Write out the opening lines of the data word for word, up to and including the line with "1. Tag (at least)", and leave every picture and every later line out.

=== Available data ===

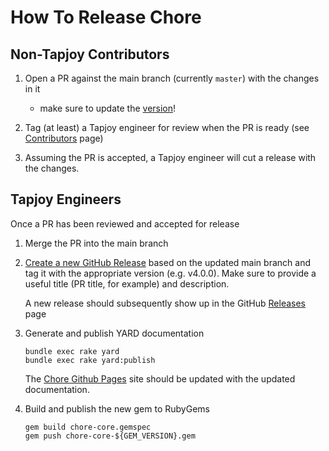 # How To Release Chore

## Non-Tapjoy Contributors

1. Open a PR against the main branch (currently `master`) with the changes in it
    - make sure to update the [version](../lib/chore/version.rb)!

1. Tag (at least) a Tapjoy engineer for review when the PR is ready
   (see [Contributors](https://github.com/Tapjoy/chore/graphs/contributors) page)

1. Assuming the PR is accepted, a Tapjoy engineer will cut a release with the changes.

## Tapjoy Engineers

Once a PR has been reviewed and accepted for release

1. Merge the PR into the main branch

1. [Create a new GitHub Release](https://github.com/Tapjoy/chore/releases/new) based on the updated main branch and tag
   it with the appropriate version (e.g. v4.0.0). Make sure to provide a useful title (PR title, for example) and
   description.

    A new release should subsequently show up in the GitHub [Releases](https://github.com/Tapjoy/chore/releases) page

1. Generate and publish YARD documentation

    ```
    bundle exec rake yard
    bundle exec rake yard:publish
    ```

    The [Chore Github Pages](https://tapjoy.github.io/chore) site should be updated with the updated documentation.

1. Build and publish the new gem to RubyGems

    ```
    gem build chore-core.gemspec
    gem push chore-core-${GEM_VERSION}.gem
    ```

===

**Written response:**
 # How To Release Chore

## Non-Tapjoy Contributors

1. Open a PR against the main branch (currently `master`) with the changes in it
    - make sure to update the [version](../lib/chore/version.rb)!

1. Tag (at least) a Tapjoy engineer for review when the PR is ready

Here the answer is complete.